Rating = HOLD because:

  • Probability-weighted scenario value implies +3% vs spot
  • Monte Carlo median implies -8% vs spot
  • Bear case (Structural — Adverse Rate Cases / Rate-Shock De-Rate) downside is -47% vs spot
  • Net: reward/risk of 0.1× is not asymmetric enough for a Buy and not impaired enough for a Sell — hence Hold.

Investment Thesis

At $47.55 on 27 June 2026, NiSource trades on a forward P/E near 23x and roughly 5.9x EV/revenue — a valuation that prices a regulated Midwest utility compounding rate-base at the guided mid-single digits with earned ROE tracking allowed. The market is paying for durability, not growth. The engine's probability-weighted target of $48.96 sits barely above spot, so the triangulation broadly agrees with the tape: the Base path at a 26x multiple on about $1.99 of EPS anchors near $51.66, but a 20% weight on structural de-rate and a 17% weight on cyclical stress pull the blend down to roughly flat. That is why the rating is HOLD, not BUY — the datacenter-load optionality is real but not yet contracted into rate base, and the $16.7bn net-debt load caps re-rating room. The single most damaging risk is regulatory: a run of adverse rate-case outcomes that awards allowed ROE below the low-9% band would compress earnings and the multiple together, sending the equity toward the mid-$20s structural target below the 52-week low of $37.58.

The dashboard below is the whole argument on one page: spot ($47) against each valuation anchor, the scenario tree, technicals and the options-implied move.

Integrated dashboard. The five valuation anchors bracket the $47 spot from $40 to $49 — fairly valued — spot brackets the blend.
Integrated dashboard. The five valuation anchors bracket the $47 spot from $40 to $49 — fairly valued — spot brackets the blend.

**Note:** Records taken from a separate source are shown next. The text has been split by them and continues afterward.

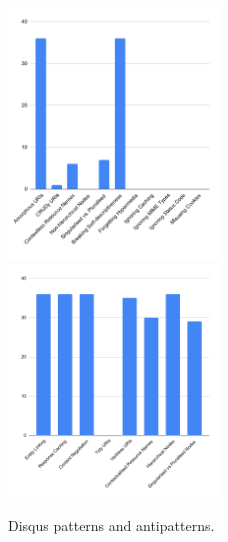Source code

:\begin{figure}[htb!]

\includegraphics[width=0.5\textwidth]{img/barchart/disqusBarAnti.pdf}
\includegraphics[width=0.5\textwidth]{img/barchart/disqusBarPatt.pdf}
\caption{Disqus patterns and antipatterns.}
\label{fig:disqusBarPatt}

\end{figure}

Anti-Thesis (The Real Bear Case)

The highest-probability bear mechanism is the Base case simply failing to clear. NiSource funds a capex schedule climbing toward $4.2bn against roughly $2.4bn of annual operating cash flow, so the rate-base plan depends on continuous, timely, constructive rate relief. Regulatory lag is the norm, not the exception: earned ROE routinely trails allowed for one to two years after each filing, and a rate spike or capital-plan cost overrun widens that gap. The shortfall is then plugged with debt on an already $16.7bn net-debt balance sheet or with dilutive equity. Either route erodes per-share earnings while financing costs rise. A 23x multiple embeds none of this friction — the de-rate to the low-$40s follows once the market marks the earned-versus-allowed gap.

Key Debate

Gross Margin explains 56% of Monte Carlo outcome variance — the single variable that decides which side is right.

Earnings-Call Disconfirmation & Sentiment

Derived signals from the MCH market-data store (Alpha Vantage transcripts + news). Quantitative tone only — a disconfirmation flag, not a substitute for reading the call.

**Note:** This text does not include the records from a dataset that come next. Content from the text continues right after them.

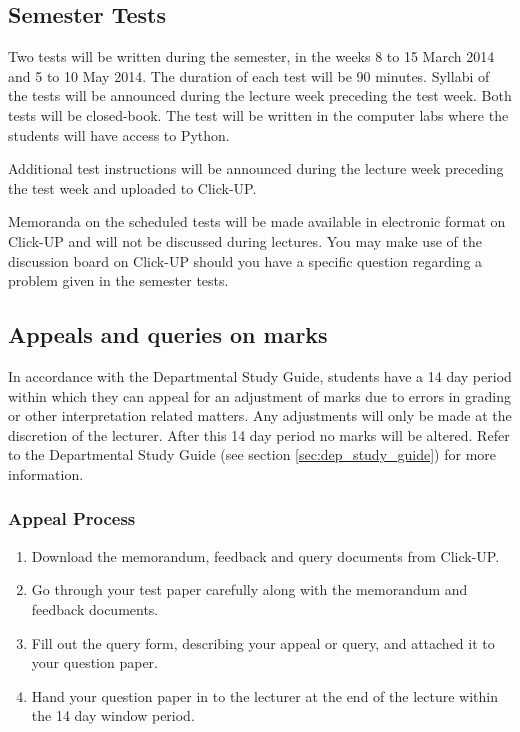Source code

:     \subsection{Semester Tests}
        Two tests will be written during the semester, in the weeks 8 to 15
        March 2014 and 5 to 10 May 2014. The duration of each test will be
        90 minutes. Syllabi of the tests will be announced during the lecture
        week preceding the test week. Both tests will be closed-book. The
        test will be written in the computer labs where the students will
        have access to Python.

        Additional test instructions will be announced during the lecture
        week preceding the test week and uploaded to Click-UP.

        Memoranda on the scheduled tests will be made available in electronic
        format on Click-UP and will not be discussed during lectures. You may
        make use of the discussion board on Click-UP should you have a specific
        question regarding a problem given in the semester tests.

    \subsection{Appeals and queries on marks}
        In accordance with the Departmental Study Guide, students have a 14
        day period within which they can appeal for an adjustment of marks
        due to errors in grading or other interpretation related matters.
        Any adjustments will only be made at the discretion of the lecturer.
        After this 14 day period no marks will be altered. Refer to the
        Departmental Study Guide (see section \ref{sec:dep_study_guide})
        for more information.

        \subsubsection{Appeal Process}
            \begin{enumerate}
                \item Download the memorandum, feedback and query documents
                    from Click-UP.
                \item Go through your test paper carefully along with the
                    memorandum and feedback documents.
                \item Fill out the query form, describing your appeal or query,
                    and attached it to your question paper.
                \item Hand your question paper in to the lecturer at the end of
                    the lecture within the 14 day window period.
            \end{enumerate}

Management vs analyst tone (2026Q1): management +0.23 vs analyst floor +0.02 → delta +0.21 (n=30 mgmt / 13 Q&A; 15th pctile across the S&P book, z -1.1).

Flag: CANDID — management unusually candid/cautious vs peers (relatively low spin).

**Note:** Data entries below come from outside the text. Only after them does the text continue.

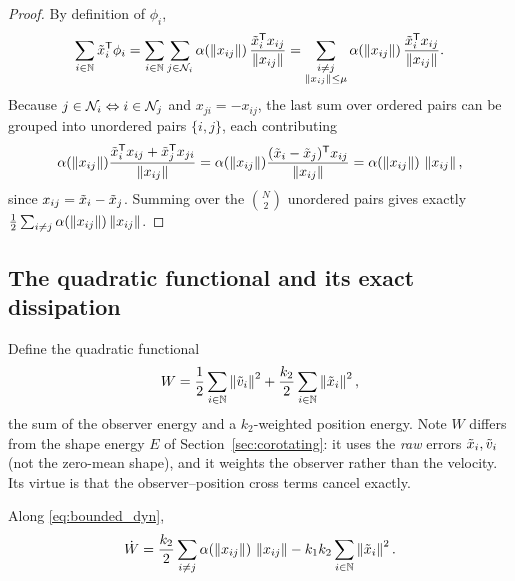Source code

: \begin{proof}
By definition of $\phi_i$,
\begin{equation}
  \sum_{i\in\NN}\txi_i^{\mathsf T}\phi_i
  =\sum_{i\in\NN}\sum_{j\in\calN_i}\alpha(\norm{x_{ij}})\,
    \frac{\txi_i^{\mathsf T}x_{ij}}{\norm{x_{ij}}}
  =\sum_{\substack{i\ne j\\ \norm{x_{ij}}\le\mu}}
    \alpha(\norm{x_{ij}})\,\frac{\txi_i^{\mathsf T}x_{ij}}{\norm{x_{ij}}} .
\end{equation}
Because $j\in\calN_i\Leftrightarrow i\in\calN_j$ and $x_{ji}=-x_{ij}$, the last sum over ordered
pairs can be grouped into unordered pairs $\{i,j\}$, each contributing
\begin{equation}
  \alpha(\norm{x_{ij}})\frac{\txi_i^{\mathsf T}x_{ij}+\txi_j^{\mathsf T}x_{ji}}{\norm{x_{ij}}}
  =\alpha(\norm{x_{ij}})\frac{(\txi_i-\txi_j)^{\mathsf T}x_{ij}}{\norm{x_{ij}}}
  =\alpha(\norm{x_{ij}})\,\norm{x_{ij}} ,
\end{equation}
since $x_{ij}=\txi_i-\txi_j$. Summing over the $\binom{N}{2}$ unordered pairs gives exactly
$\frac12\sum_{i\ne j}\alpha(\norm{x_{ij}})\norm{x_{ij}}$.
\end{proof}

\subsection{The quadratic functional and its exact dissipation}
\label{sec:W}

Define the quadratic functional
\begin{equation}
  W=\frac12\sum_{i\in\NN}\norm{\tvell_i}^2+\frac{k_2}{2}\sum_{i\in\NN}\norm{\txi_i}^2 ,
  \label{eq:W}
\end{equation}
the sum of the observer energy and a $k_2$-weighted position energy. Note $W$ differs from the shape
energy $E$ of Section~\ref{sec:corotating}: it uses the \emph{raw} errors $\txi_i,\tvell_i$ (not the
zero-mean shape), and it weights the observer rather than the velocity. Its virtue is that the
observer--position cross terms cancel exactly.

\begin{lemma}\label{lem:Wd}
Along \eqref{eq:bounded_dyn},
\begin{equation}
  \dot W=\frac{k_2}{2}\sum_{i\ne j}\alpha(\norm{x_{ij}})\,\norm{x_{ij}}
         -k_1k_2\sum_{i\in\NN}\norm{\txi_i}^2 .
  \label{eq:Wd}
\end{equation}
\end{lemma}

Quarter Mgmt Analyst Delta
2026Q1 +0.23 +0.02 +0.21
2025Q4 +0.35 +0.00 +0.35
2025Q3 +0.44 +0.21 +0.24
2025Q2 +0.37 +0.16 +0.21

News (last 365d, 878 articles): avg ticker sentiment +0.23 (bullish 30% / bearish 3%)

Scenario Analysis

The tree runs from a structural 'Structural — Adverse Rate Cases / Rate-Shock De-Rate' downside ($25) to a 'Bull — Defensive Re-Rate' bull case ($76); the probability-weighted blend (PWEV $49) is +3% versus spot.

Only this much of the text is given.